Can language be “adulterated”?

June 10, 2006 at 3:47 am | In News and Views | Leave a Comment

Language is a method of verbal communication. The communication method used by animals cannot be called language as they do not follow a systematic verbal method. Language has evolved along with time especially the second most widely spoken language of the world-English and language is what I want to discuss about here.

 

English has accepted many new words from different languages which have gradually become part and parcel of the language. Its ever-evolving and continuously changing, this continual process has lead to the wide vocabulary of English. When English language has gradually accepted these changes then how can certain people call a certain form of English ‘pure’ or ‘correct’? No form of language is ‘pure’ or ‘impure’; every form is just a dialect of the language.

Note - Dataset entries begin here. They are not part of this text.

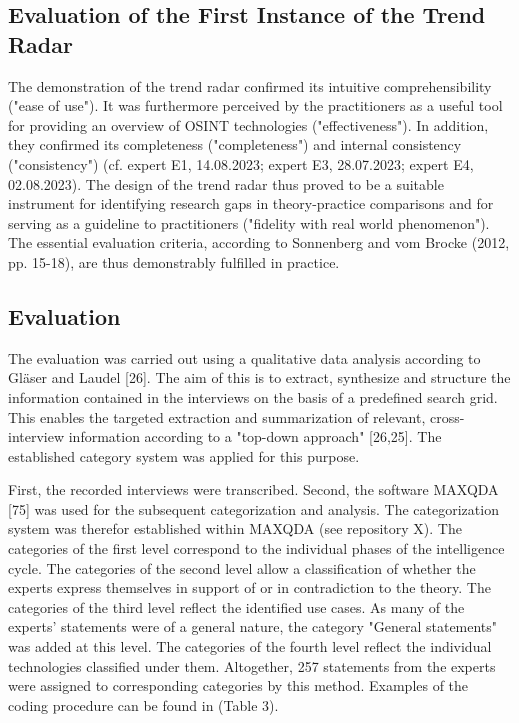 \documentclass[10pt]{article}
\begin{document}
\subsection{Evaluation of the First Instance of the Trend Radar}

The demonstration of the trend radar confirmed its intuitive
comprehensibility ("ease of use"). It was furthermore perceived by the
practitioners as a useful tool for providing an overview of OSINT
technologies ("effectiveness"). In addition, they confirmed its
completeness ("completeness") and internal consistency ("consistency")
(cf. expert E1, 14.08.2023; expert E3, 28.07.2023; expert E4,
02.08.2023). The design of the trend radar thus proved to be a
suitable instrument for identifying research gaps in theory-practice
comparisons and for serving as a guideline to practitioners
("fidelity with real world phenomenon"). The essential evaluation
criteria, according to Sonnenberg and vom Brocke (2012, pp. 15-18),
are thus demonstrably fulfilled in practice.

\subsection{Evaluation}

The evaluation was carried out using a qualitative data analysis
according to Gläser and Laudel [26]. The aim of this is to extract,
synthesize and structure the information contained in the interviews
on the basis of a predefined search grid. This enables the targeted
extraction and summarization of relevant, cross-interview information
according to a "top-down approach" [26,25]. The established category
system was applied for this purpose.

First, the recorded interviews were transcribed. Second, the software
MAXQDA [75] was used for the subsequent categorization and analysis.
The categorization system was therefor established within MAXQDA
(see repository X). The categories of the first level correspond to
the individual phases of the intelligence cycle. The categories of the
second level allow a classification of whether the experts express
themselves in support of or in contradiction to the theory. The
categories of the third level reflect the identified use cases.
As many of the experts' statements were of a general nature, the
category "General statements" was added at this level. The categories
of the fourth level reflect the individual technologies classified
under them. Altogether, 257 statements from the experts were assigned
to corresponding categories by this method. Examples of the coding
procedure can be found in (Table 3).
\end{document}
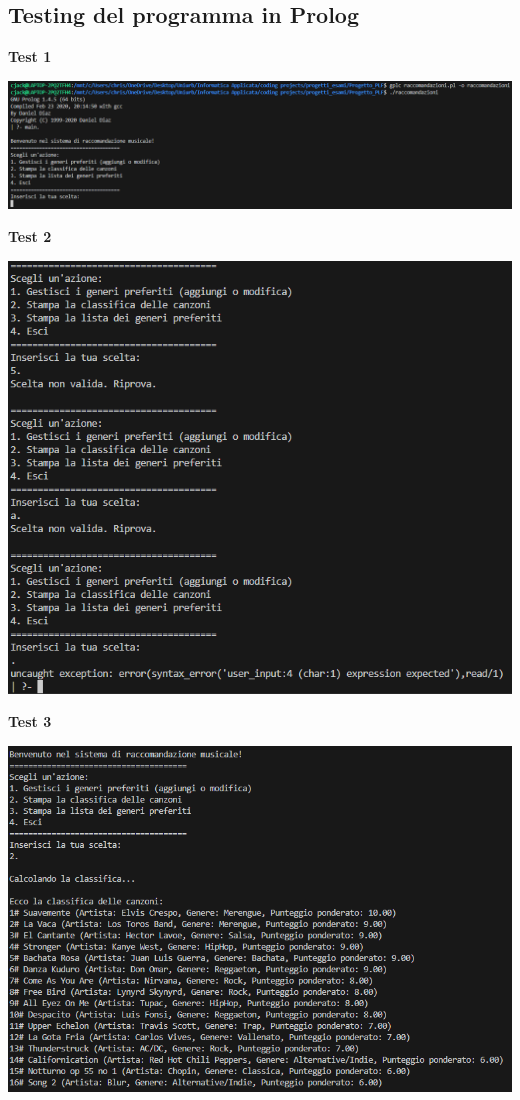 \documentclass[a4paper,11pt]{article}
\begin{document}
\subsection{Testing del programma in Prolog}
\begin{center}
    \textbf{Test 1}
    \par
    \vspace{0.5cm}
    \includegraphics[width=1\textwidth]{ptest1}
\end{center}
\begin{center}
    \textbf{Test 2}
    \par
    \vspace{0.5cm}
    \includegraphics[width=1\textwidth]{ptest2}
\end{center}
\begin{center}
    \textbf{Test 3}
    \par
    \vspace{0.5cm}
    \includegraphics[width=1\textwidth]{ptest3}
\end{center}
\end{document}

According to the modern linguists, American, British, Australian or even Indian English is merely a dialect of the English language. Though the pronunciation of the people of South England is considered to be the standard for pronunciation of English words in a certain widely used pronunciation dictionary, it can never be called the most ‘pure’ form of English.

 

Similarly, there has been a lot of debate about Indian languages too. Certain variation in a language makes the language ‘impure’ according to certain scholars. Language is prone to changes and variations. Every Indian language has undergone a lot of changes. Some people consider the Hindi spoken by the non-native speakers of Hindi as ‘incorrect’ or ‘impure’. They say that such people tamper with the language and the language is losing its ‘purity’. Now if that is the case then Hindi too cannot be considered as ‘pure’ as it has evolved from Sanskrit and it is a variation of the mother language. Therefore, no one has any right to call a certain form of any language as ‘correct’ and another as ‘incorrect’.